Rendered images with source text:
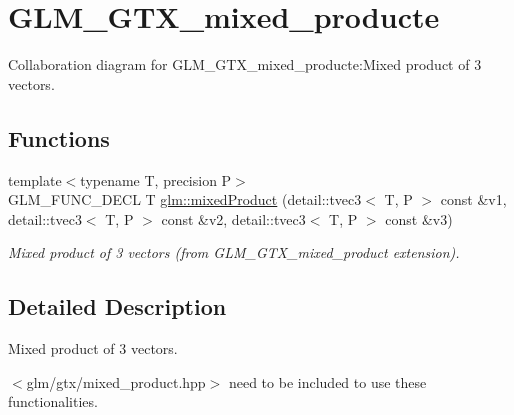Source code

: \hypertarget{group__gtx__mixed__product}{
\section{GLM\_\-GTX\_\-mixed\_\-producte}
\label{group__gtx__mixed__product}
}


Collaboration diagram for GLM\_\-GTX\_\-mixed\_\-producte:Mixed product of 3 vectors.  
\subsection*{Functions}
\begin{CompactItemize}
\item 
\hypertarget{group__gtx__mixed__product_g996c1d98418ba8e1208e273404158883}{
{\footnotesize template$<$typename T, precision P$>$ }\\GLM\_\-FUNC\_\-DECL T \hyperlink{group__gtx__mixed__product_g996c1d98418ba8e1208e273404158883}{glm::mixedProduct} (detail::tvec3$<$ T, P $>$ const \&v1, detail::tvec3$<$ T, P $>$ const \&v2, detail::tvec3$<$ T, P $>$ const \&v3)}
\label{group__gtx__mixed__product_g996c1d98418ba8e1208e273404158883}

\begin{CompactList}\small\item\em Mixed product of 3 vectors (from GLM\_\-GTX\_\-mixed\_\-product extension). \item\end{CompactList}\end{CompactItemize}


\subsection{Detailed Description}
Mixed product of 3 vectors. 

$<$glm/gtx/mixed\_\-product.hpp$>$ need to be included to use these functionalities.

---

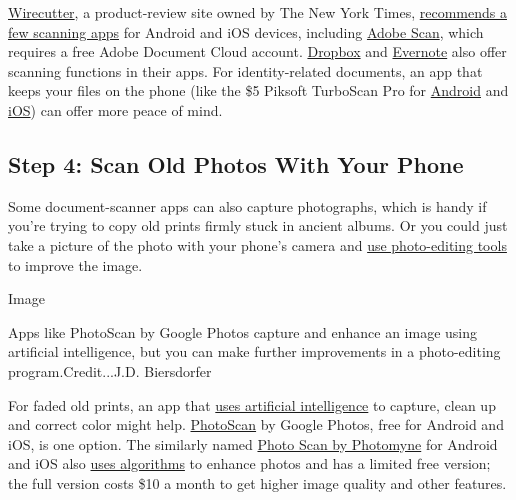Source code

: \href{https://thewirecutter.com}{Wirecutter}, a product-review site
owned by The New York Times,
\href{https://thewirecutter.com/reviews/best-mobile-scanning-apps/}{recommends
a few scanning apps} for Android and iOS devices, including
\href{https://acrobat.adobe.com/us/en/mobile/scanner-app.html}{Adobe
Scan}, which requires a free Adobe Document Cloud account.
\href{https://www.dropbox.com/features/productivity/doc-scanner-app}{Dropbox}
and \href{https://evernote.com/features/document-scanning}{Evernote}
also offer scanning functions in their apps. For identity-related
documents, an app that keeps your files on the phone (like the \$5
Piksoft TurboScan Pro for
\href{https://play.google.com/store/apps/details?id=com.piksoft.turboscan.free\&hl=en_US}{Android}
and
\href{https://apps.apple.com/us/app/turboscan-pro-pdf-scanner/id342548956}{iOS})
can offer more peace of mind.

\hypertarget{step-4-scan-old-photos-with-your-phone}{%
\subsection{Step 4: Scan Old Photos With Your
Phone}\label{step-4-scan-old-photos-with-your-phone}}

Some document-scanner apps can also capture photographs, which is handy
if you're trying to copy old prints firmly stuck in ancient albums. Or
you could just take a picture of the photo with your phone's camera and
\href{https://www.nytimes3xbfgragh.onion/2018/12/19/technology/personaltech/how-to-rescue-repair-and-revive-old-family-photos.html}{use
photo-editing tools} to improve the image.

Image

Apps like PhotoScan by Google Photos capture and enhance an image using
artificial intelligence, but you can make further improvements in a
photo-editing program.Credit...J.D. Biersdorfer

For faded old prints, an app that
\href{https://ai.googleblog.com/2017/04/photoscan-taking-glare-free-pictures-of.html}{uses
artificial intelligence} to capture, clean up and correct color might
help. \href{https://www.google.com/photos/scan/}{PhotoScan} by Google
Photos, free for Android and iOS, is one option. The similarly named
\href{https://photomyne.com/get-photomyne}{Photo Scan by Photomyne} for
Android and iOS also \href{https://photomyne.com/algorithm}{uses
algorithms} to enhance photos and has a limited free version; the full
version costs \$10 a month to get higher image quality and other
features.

▶ **Work to be completed**: Determine how many lines in the data include "free", and let the answer be that number alone.

▶ **Task response**: 5